What are the steps of making an appeal of a lower court's decision?
An appeal is the process of having a higher court review a lower court's decision. Appeals can be from criminal and civil courts, and often from government administrative decisions. The party taking the appeal is referred to as the appellant, and the opposing party is called the appellee.
Deciding Whether to Appeal
Prior to taking the appeal, consideration should be given to whether the appeal has merit, and the chances of winning that appeal. Often the losing party on appeal must pay "costs" on appeal, which include costs of the opposing party to print and serve documents for the appeal and any docketing fees. If the appeal is considered frivolous, sometimes the losing party must also pay the other party's attorney fees.
Appeals can be taken regarding a court's procedural rulings, findings of fact, and findings of law. A court of appeals reviews these different areas with varying "standards of review". For example, in a traffic case, if a police officer testifies their radar gun said you were doing 45 MPH in a 35MPH zone, and you testify you were going 25MPH, and the judge or jury believes the officer and finds you guilty, you stand little chance of winning the appeal. This is because the court of appeals does not re-hear a court case in its entirety and make its own findings of fact. A court of appeals gives great deference to the findings of fact by a judge or jury and only if it can be shown that no rational person would have found in favor of the other party based on those facts, factual findings aren't overturned on appeal.
However, issues of law are reviewed "de novo" on appeal. For example, if there were no speed limit posted, and the judge ruled that on all 4 lane road within a city, the speed limit is 35 MPH, and found you guilty for doing 45 MPH in a 35 MPH zone, if you can show that you raised at trial the argument that the state law actually says that on all 4 lane roads within a city the speed limit is 45 MPH, the court of appeals reviews that issue again and issues a ruling based on its own findings on appeal. Lastly, a judge makes numerous procedural rulings. Those are reviewed for abuse of discretion. If a judge so far exceeds what other judges would do in similar circumstances, the judge's procedural ruling would be overturned on appeal.
The following are the general steps of how the appeal is taken, and each courts' rules should be consulted to determine the exact process and time limits.
Notice of Appeal
A notice of appeal is what initiates the appeal process. It must generally be filed with the trial court within 30 days of the date when the court decision you want to appeal is entered. The notice of appeal typically identifies the ruling or decision that is being appealed and states to which court it is being appealed to. It is filed with the clerk of the trial court.
Prior to filing the notice of appeal you can often file with the trial court a motion to reconsider, which allows the judge to review the decision, usually based on some key fact the judge missed, a new law which affects the outcome of the case. Once the judge rules on the motion to reconsider, the time to file a notice of appeal usually starts to run from that date.

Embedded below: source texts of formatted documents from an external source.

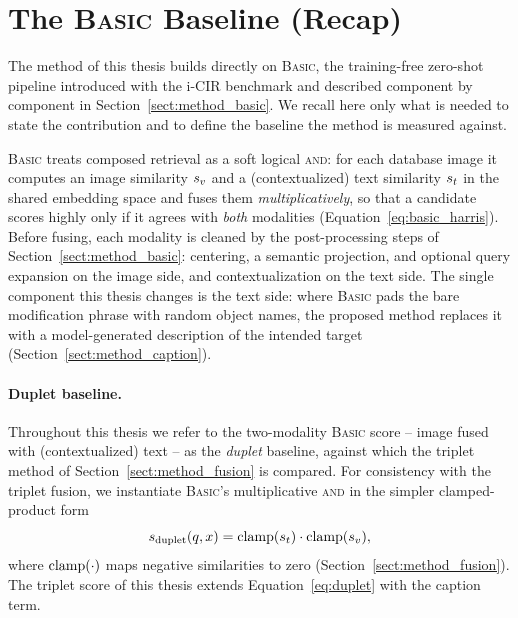 \section{The \textsc{Basic} Baseline (Recap)}\label{sect:method_basic_recap}

The method of this thesis builds directly on \textsc{Basic}, the training-free
zero-shot pipeline introduced with the i-CIR benchmark and described component by
component in Section~\ref{sect:method_basic}. We recall here only what is needed
to state the contribution and to define the baseline the method is measured
against.

\textsc{Basic} treats composed retrieval as a soft logical \textsc{and}: for each
database image it computes an image similarity $\sv$ and a (contextualized) text
similarity $\st$ in the shared embedding space and fuses them
\emph{multiplicatively}, so that a candidate scores highly only if it agrees with
\emph{both} modalities (Equation~\eqref{eq:basic_harris}). Before fusing, each
modality is cleaned by the post-processing steps of
Section~\ref{sect:method_basic}: centering, a semantic projection, and optional
query expansion on the image side, and contextualization on the text side. The
single component this thesis changes is the text side: where \textsc{Basic} pads
the bare modification phrase with random object names, the proposed method
replaces it with a model-generated description of the intended target
(Section~\ref{sect:method_caption}).

\paragraph{Duplet baseline.} Throughout this thesis we refer to the two-modality
\textsc{Basic} score -- image fused with (contextualized) text -- as the
\emph{duplet} baseline, against which the triplet method of
Section~\ref{sect:method_fusion} is compared. For consistency with the triplet
fusion, we instantiate \textsc{Basic}'s multiplicative \textsc{and} in the simpler
clamped-product form
\begin{equation}\label{eq:duplet}
    s_{\text{duplet}}(q, \xdb) =
    \clamp(\st)\cdot\clamp(\sv),
\end{equation}
where $\clamp(\cdot)$ maps negative similarities to zero
(Section~\ref{sect:method_fusion}). The triplet score of this thesis extends
Equation~\eqref{eq:duplet} with the caption term.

In some cases such as civil appeals, the person taking the appeal must pay a docketing fee. If the filing fee can't be afforded, the party taking the appeal can file a motion to proceed without paying the docketing fee. It is formally called a motion to proceed in forma pauperis.
Record on Appeal
The next step is to prepare the record on appeal. The record on appeal consists of all of the proceedings in the trial court. If at trial, a court reporter reported the trial proceedings, you must specifically ask the reporter for the trial transcript and make that part of the record on appeal. If there are other documents in the case such as a procedural motion that was made to the judge and you want that reviewed, you must make sure that is made part of the record. The record on appeal is used by the appellant to support their argument that the outcome in the trial court was incorrect. For example, if you argue on appeal that you showed the trial judge that the speed limit on 4 lane roads in a city is 45 MPH, and therefore you should win the appeal, the court of appeals must see evidence of where you actually told the trial judge that. That is what a record on appeal is for. When making that argument on appeal, you would point out to the court of appeals that on page 14, line 22 of the trial transcript you told the judge that 4 lane roads within a city have a 45 MPH speed limit per the state vehicle code.
File a Brief
A legal brief is where you make you arguments that the outcome in the trial court was incorrect. Where necessary when making legal arguments, you would cite to the record on appeal to show the factual support for your argument. Legal briefs often have a specific format that must be followed per court rules. Most briefs must contain a table of contents, a tables of court cases which are cited in the brief to support your arguments, a page which lists the issues you believes the trial court got wrong. A brief would then go through each of those issues and show why you deserve to win the appeal.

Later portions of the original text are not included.